Multiple Births

(asked on 11th March 2015) - View Source

Question to the Department of Health and Social Care:

To ask the Secretary of State for Health, what steps he is taking to improve the UK's patient safety OECD ranking for patient safety incidents involving multiple pregnancies; and if he will make a statement.


Answered by
Dan Poulter Portrait
Dan Poulter
This question was answered on 17th March 2015

The Organisation for Economic Co-operation and Development rankings on patient safety are informed by the Health Care Quality Indicators which currently do not compare or rank nations specifically by patient safety incidents involving multiple pregnancies.
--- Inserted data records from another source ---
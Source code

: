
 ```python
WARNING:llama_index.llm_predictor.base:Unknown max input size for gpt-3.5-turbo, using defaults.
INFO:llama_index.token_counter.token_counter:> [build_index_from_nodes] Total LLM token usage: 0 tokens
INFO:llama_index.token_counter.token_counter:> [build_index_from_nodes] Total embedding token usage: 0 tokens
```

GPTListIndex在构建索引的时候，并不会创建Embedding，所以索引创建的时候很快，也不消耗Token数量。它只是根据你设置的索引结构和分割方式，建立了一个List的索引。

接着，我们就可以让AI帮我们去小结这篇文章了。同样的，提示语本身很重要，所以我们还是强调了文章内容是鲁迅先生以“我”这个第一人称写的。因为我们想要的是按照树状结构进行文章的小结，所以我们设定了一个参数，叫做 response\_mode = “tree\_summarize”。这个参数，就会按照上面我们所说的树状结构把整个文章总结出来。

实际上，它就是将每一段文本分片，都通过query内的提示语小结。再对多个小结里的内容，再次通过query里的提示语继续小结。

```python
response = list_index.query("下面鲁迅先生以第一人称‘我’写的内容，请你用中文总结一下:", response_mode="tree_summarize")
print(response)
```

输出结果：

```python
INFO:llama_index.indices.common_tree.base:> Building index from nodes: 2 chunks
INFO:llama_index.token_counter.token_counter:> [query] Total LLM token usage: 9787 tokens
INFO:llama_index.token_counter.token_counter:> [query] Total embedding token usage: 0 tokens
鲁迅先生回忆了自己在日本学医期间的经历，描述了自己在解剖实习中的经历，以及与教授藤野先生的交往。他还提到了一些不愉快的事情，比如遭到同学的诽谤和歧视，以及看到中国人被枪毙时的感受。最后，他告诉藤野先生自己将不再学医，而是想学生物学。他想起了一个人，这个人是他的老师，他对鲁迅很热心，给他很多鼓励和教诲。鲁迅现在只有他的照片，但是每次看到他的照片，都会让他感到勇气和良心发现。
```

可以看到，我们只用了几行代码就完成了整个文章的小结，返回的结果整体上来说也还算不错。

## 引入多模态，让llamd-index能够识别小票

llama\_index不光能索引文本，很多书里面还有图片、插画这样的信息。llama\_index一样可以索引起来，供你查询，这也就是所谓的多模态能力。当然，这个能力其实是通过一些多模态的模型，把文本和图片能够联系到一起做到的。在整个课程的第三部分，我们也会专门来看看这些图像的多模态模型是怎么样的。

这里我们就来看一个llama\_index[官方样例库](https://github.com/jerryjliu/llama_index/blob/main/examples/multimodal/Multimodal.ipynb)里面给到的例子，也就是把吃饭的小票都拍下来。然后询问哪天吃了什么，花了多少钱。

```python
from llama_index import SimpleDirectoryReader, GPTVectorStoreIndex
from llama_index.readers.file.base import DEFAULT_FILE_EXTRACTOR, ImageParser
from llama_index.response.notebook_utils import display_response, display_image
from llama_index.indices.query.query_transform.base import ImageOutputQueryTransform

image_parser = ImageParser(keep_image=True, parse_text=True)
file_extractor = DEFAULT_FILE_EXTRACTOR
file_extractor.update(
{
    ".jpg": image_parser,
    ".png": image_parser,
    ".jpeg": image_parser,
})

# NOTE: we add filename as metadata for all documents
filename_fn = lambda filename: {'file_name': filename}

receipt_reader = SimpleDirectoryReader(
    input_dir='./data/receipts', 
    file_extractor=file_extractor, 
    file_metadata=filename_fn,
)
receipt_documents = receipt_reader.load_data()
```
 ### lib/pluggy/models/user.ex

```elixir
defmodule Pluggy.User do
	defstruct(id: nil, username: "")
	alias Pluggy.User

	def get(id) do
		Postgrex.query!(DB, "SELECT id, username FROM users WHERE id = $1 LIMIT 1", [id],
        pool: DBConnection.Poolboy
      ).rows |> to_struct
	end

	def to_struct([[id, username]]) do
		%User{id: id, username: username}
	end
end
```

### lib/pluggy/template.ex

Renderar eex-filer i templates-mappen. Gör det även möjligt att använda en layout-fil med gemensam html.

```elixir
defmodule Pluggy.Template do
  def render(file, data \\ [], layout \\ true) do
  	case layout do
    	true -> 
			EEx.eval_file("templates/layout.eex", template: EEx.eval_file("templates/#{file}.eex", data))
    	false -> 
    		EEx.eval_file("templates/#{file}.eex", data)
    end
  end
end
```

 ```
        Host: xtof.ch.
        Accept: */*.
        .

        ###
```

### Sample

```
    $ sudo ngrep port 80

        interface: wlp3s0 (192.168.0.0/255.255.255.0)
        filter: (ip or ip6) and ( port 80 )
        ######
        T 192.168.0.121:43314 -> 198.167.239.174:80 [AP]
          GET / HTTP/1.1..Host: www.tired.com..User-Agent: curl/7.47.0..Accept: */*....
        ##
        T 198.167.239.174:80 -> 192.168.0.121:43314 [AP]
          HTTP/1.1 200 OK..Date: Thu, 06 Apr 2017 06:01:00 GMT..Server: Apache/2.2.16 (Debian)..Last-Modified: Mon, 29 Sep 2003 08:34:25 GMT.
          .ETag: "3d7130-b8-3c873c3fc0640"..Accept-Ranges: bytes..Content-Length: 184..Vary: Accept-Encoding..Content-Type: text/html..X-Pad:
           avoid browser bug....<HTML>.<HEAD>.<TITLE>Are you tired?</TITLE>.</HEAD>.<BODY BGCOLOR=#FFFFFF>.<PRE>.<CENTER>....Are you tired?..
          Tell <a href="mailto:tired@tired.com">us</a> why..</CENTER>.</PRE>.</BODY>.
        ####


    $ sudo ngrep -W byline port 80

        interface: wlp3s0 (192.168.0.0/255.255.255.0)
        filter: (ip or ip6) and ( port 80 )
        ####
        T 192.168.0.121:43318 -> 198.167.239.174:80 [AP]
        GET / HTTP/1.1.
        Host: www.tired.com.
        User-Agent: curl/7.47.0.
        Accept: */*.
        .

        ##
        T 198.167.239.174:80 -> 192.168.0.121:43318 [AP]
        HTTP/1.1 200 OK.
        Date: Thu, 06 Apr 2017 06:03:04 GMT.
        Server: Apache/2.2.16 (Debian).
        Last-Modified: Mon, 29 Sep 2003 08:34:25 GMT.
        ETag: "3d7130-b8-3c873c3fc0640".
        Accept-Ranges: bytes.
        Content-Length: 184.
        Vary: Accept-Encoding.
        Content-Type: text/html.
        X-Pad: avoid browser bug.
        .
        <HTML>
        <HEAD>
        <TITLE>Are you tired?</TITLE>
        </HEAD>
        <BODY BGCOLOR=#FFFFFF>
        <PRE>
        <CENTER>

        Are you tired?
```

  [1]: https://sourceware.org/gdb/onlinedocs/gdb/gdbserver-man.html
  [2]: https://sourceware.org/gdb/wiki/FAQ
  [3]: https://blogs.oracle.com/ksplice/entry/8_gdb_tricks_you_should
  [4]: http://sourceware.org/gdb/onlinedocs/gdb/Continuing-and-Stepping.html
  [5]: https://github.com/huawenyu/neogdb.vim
There are five indicators which are used to rank countries for patient safety:

  1. retained surgical device or fragment
  2. post-operative wound dehiscence
  3. post-operative pulmonary embolism or deep vein thrombosis
  4. post-operative sepsis
  5. obstetric trauma

Women should receive excellent maternity care that focuses on the best outcomes for women and their babies and on women’s experience of care.

There must be a relentless focus on safe care, right first time. This means creating a culture within the National Health Service that is open. A culture that reports errors, analyses what went wrong, and puts those lessons into practice as quickly as possible.

A safety culture is open and fair, shares information openly and freely, delivers fair treatment for staff when an incident happens, and encourages people to speak up about mistakes.

The Department commissioned the National Institute of Care and Excellence (NICE) to produce clinical guidelines and quality standards for the management of twin and triplet pregnancies in the antenatal period. NICE have also produced a pathway to support professionals to care for women with multiple pregnancies who suffer from complications.

NHS England has developed a Maternity Safety Thermometer – which is available to all trusts and allows maternity teams to take a temperature check on harm and records the proportion of mothers who have experienced harm free care, but also records the number of harm(s) associated with maternity care. It supports improvements in patient care and patient experience, prompts immediate actions by healthcare staff and integrates measurement for improvement into daily routines.

The Maternity Safety Thermometer was tested in a pilot phase from June 2013 until October 2014 and is now fully released and available to any organisation wanting to use it.

NHS England is undertaking a major review of the commissioning of NHS maternity services, in line with commitments made in the NHS Five Year Forward View. The review will assess current maternity care provision and consider how services should be developed to meet the changing needs of women and babies.

Recent advances in maternity care, changes in the demographics of women having babies, and preferences of where they want to give birth will form a key focus. Firstly, the review will evaluate the United Kingdom and international evidence and make recommendations on safe and efficient models of maternity services. Secondly it will ensure that the NHS supports and enables women to make safe and appropriate choices of maternity care for them and their babies. Thirdly it will support NHS staff including midwives to provide responsive care.

The terms of reference for the review were published on the 3 March. They can be found online at:

http://www.england.nhs.uk/wpcontent/uploads/2015/03/maternity-rev-tor.pdf

This review, which is expected to report in by the end of the year, will be led by an external chair, supported by a diverse panel.